L’instauration d’un impôt sur les gains en capitaux pourrait, quant à lui, rapporter un milliard aux collectivités publiques. Cette mesure avait été défendue en 2015 par l’ancienne ministre des finances, Eveline Widmer-Schlumpf dans le cadre de la RIE III, mais avait été enterrée par le Conseil fédéral.

Le plan C de la droite et de l’économie
La partie n’est pourtant pas gagnée d’avance. Sitôt les résultats du scrutin annoncés, l’Union suisse des arts et métiers (USAM) est montée aux barricades, faisant tout de suite savoir son opposition à ces deux mesures. Pour Roger Nordmann, elles sont indispensables pour contre-financer la baisse du taux d’imposition des bénéfices prévue dans les cantons. Le député formule une mise en garde: «Avec le refus de la RIE III, les cantons devraient aussi refréner leur envie de réduire les taux d’imposition des bénéfices», estime-t-il.

En l’absence d’une compensation financière fédérale de 107 millions, le gouvernement vaudois, qui a fixé un taux unique et harmonisé d’imposition des bénéfices à 13,8%, devrait lui aussi revoir sa copie, explique le POP vaudois, tout en défendant «le maintien des quelques compensations sociales promises au peuple». Pour sa part, l’Union des villes suisses (UVS), demande, elle aussi, un contre-financement adéquat et le passage d’une quote-part cantonale au produit de l’impôt fédéral direct de 17 % à 21,2%.

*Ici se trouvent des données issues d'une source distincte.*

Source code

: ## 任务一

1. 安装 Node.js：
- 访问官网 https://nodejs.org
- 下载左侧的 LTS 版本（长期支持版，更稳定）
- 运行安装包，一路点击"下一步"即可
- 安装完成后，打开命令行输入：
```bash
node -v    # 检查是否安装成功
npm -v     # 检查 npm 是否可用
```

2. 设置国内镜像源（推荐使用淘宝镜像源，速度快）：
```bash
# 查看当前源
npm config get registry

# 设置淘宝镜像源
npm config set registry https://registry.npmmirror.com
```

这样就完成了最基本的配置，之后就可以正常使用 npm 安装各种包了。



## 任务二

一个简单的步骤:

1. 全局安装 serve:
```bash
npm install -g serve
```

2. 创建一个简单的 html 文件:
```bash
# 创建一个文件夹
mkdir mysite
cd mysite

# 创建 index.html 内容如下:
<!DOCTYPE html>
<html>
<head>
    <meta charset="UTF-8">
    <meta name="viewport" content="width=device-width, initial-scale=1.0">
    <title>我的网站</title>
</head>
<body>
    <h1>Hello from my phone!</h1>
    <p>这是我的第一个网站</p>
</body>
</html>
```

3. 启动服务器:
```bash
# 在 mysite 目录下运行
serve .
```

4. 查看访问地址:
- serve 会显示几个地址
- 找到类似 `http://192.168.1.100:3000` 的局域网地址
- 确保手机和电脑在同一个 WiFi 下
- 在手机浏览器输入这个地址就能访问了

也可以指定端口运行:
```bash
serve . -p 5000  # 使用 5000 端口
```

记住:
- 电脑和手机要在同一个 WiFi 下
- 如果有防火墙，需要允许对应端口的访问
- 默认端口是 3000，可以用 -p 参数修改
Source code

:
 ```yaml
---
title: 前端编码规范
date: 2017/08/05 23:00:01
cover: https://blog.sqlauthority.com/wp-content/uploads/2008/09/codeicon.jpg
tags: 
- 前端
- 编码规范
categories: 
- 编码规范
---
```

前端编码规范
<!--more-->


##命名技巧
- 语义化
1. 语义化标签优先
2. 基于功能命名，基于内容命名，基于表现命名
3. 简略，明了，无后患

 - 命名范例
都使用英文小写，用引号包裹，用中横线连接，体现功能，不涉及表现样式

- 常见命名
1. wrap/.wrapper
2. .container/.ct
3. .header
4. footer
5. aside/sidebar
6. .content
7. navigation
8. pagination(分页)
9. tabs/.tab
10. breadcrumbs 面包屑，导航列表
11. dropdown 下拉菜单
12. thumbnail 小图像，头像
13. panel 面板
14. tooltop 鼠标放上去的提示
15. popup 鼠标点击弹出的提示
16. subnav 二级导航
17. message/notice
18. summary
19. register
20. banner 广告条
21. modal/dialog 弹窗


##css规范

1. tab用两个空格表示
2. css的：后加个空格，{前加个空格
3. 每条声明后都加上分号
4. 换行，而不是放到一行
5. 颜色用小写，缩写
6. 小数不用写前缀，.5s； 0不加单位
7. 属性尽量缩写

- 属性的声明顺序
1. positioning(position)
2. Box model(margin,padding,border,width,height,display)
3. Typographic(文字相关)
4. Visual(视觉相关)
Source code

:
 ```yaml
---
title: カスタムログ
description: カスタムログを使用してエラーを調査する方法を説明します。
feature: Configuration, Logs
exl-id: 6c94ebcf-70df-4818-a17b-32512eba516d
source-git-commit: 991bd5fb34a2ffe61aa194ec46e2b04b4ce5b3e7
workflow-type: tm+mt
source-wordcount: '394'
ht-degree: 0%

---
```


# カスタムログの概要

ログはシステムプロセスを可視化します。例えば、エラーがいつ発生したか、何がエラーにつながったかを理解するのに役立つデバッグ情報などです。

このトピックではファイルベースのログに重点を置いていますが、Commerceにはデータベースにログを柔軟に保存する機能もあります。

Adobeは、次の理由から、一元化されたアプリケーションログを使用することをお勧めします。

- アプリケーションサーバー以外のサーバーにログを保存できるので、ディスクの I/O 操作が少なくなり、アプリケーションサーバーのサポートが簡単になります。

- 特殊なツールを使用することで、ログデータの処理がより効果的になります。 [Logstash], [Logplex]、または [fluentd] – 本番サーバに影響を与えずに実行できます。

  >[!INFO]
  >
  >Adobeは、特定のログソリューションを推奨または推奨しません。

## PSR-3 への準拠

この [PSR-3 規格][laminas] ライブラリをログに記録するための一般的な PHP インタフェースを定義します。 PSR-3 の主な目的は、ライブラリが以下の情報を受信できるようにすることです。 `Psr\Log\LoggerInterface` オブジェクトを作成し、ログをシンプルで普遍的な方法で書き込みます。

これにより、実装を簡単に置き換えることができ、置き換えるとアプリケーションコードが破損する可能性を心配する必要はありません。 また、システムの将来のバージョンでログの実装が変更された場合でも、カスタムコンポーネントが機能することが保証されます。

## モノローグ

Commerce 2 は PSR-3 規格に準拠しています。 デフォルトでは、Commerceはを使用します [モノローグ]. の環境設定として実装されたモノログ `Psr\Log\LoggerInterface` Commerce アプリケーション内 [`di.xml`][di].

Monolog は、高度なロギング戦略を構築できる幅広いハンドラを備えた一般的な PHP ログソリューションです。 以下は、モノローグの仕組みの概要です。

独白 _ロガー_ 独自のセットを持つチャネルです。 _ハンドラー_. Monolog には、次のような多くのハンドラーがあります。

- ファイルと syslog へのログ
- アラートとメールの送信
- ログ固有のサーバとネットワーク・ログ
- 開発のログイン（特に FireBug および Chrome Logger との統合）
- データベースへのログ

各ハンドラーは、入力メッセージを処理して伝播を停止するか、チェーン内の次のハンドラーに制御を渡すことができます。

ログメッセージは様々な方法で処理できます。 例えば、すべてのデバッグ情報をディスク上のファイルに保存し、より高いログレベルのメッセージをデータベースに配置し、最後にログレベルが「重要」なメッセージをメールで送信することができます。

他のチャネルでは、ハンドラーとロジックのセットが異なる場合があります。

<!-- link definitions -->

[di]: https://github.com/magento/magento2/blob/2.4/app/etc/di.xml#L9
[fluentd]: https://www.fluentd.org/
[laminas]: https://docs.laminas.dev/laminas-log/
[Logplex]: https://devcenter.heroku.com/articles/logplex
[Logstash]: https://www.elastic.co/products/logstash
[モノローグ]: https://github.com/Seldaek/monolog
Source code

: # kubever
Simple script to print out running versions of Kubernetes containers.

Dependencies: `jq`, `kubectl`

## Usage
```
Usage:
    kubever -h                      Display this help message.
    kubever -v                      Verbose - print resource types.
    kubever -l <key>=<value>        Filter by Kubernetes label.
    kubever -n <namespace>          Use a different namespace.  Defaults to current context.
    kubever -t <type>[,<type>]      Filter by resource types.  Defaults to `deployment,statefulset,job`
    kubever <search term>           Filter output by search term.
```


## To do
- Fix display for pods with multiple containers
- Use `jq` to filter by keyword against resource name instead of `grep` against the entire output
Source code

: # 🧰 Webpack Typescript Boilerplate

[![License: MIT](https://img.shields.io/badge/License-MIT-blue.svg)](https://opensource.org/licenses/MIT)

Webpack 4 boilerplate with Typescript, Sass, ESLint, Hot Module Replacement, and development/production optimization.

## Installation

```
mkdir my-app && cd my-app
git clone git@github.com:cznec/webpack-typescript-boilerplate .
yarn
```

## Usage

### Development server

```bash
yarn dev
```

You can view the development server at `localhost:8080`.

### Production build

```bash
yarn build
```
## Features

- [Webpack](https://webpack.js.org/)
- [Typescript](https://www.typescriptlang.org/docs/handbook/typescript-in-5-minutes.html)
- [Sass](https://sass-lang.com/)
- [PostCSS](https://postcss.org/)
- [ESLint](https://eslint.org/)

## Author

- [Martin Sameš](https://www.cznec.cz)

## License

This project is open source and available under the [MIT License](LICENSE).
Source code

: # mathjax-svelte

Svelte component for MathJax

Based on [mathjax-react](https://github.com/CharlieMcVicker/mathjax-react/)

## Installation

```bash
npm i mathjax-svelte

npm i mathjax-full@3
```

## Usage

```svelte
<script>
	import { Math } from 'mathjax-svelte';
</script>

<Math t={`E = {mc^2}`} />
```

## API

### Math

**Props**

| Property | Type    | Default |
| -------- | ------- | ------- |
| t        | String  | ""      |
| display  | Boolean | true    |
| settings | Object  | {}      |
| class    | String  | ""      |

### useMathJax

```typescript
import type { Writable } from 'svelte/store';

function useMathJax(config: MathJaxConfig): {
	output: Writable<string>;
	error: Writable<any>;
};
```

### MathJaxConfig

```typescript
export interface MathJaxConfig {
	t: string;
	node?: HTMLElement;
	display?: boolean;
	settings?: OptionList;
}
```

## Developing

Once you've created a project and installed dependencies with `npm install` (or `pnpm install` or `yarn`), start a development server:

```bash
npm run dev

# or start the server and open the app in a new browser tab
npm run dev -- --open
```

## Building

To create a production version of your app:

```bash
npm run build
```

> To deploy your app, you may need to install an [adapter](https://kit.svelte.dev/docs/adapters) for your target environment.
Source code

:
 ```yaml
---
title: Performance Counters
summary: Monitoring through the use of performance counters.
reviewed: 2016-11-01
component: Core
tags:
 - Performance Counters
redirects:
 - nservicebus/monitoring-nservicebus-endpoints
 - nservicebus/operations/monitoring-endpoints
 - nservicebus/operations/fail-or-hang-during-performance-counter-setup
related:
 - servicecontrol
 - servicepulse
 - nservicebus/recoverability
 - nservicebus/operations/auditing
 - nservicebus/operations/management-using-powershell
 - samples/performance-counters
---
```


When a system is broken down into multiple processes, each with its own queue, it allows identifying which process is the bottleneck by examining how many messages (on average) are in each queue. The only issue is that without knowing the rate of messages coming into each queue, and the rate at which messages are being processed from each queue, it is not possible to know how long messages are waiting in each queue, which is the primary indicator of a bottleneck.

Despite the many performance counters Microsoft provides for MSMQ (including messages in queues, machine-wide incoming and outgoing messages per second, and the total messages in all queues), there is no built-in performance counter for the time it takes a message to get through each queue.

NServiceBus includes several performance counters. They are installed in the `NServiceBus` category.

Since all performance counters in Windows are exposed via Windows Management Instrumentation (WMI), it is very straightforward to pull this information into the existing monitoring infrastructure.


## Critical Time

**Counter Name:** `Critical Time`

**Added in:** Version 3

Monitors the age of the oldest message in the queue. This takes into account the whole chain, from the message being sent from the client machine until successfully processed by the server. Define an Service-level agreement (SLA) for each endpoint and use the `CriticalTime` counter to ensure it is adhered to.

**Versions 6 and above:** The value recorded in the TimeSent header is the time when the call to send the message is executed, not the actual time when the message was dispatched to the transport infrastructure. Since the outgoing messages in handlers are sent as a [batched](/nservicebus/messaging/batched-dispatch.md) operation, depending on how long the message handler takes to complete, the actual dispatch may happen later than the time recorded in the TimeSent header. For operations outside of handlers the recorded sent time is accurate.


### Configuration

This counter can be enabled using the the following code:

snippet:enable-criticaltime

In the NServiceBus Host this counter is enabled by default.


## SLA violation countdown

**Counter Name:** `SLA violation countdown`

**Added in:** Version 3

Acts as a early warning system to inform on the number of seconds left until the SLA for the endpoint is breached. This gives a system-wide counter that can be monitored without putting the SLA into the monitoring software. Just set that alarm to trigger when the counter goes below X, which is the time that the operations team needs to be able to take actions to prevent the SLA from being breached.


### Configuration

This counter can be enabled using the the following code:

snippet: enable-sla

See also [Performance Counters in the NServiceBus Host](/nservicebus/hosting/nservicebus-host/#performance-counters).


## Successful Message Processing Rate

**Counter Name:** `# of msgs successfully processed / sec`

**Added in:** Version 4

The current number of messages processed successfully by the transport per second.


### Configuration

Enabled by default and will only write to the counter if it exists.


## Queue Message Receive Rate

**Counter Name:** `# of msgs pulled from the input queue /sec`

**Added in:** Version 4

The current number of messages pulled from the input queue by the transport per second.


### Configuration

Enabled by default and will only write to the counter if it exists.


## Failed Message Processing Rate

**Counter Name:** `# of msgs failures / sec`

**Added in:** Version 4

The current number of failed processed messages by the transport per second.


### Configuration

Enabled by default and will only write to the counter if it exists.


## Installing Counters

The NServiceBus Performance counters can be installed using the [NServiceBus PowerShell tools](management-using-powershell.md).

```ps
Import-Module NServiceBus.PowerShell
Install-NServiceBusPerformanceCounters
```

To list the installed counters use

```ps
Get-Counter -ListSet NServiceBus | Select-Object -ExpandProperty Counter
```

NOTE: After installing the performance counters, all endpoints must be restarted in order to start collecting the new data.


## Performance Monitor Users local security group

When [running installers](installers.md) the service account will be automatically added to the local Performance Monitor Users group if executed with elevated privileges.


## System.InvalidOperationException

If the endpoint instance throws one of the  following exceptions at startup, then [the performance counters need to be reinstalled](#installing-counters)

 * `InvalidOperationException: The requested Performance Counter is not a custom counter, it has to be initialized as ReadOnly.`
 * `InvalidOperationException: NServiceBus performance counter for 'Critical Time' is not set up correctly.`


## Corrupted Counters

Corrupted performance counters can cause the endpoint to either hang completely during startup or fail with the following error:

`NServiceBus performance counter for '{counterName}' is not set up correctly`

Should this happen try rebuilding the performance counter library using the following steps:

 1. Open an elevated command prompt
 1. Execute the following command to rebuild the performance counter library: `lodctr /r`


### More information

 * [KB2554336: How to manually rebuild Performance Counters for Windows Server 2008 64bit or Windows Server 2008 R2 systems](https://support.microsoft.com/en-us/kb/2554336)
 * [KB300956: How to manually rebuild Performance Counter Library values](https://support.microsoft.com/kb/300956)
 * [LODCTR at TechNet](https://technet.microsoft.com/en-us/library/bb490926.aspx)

Mais attention! Avec la foire d’empoigne qui s’annonce, la droite qui rechigne à des aménagements qui exigent plus de contre-financement et moins de privilèges fiscaux, pourrait essayer de prendre la tangente comme le laisse ouvertement entendre le Tages Anzeiger. Dans les coulisses ont déjà commencé les grandes manœuvres pour contourner les inconvénients du refus populaire. Selon le quotidien zurichois proche des milieux d’affaires, la droite pourrait être tentée d’abolir rapidement les statuts spéciaux afin de satisfaire aux exigences de l’UE en matière de lutte contre le dumping fiscal, tout en ménageant aux multinationales une période d’adaptation de 5 ans à taux d’imposition bas, la Confédération compensant les pertes fiscales aux cantons.

Cette pause serait mise à profit par les parlementaires de la droite pour bricoler de nouvelles niches fiscales et autres rabais d’impôts aux grandes entreprises. En laissant du temps au temps, la droite fait le pari de rendre sa révision et ses cadeaux fiscaux plus acceptables aux yeux du peuple. «Ce plan C, c’est de la filouterie d’auberge», tranche Roger Nordmann.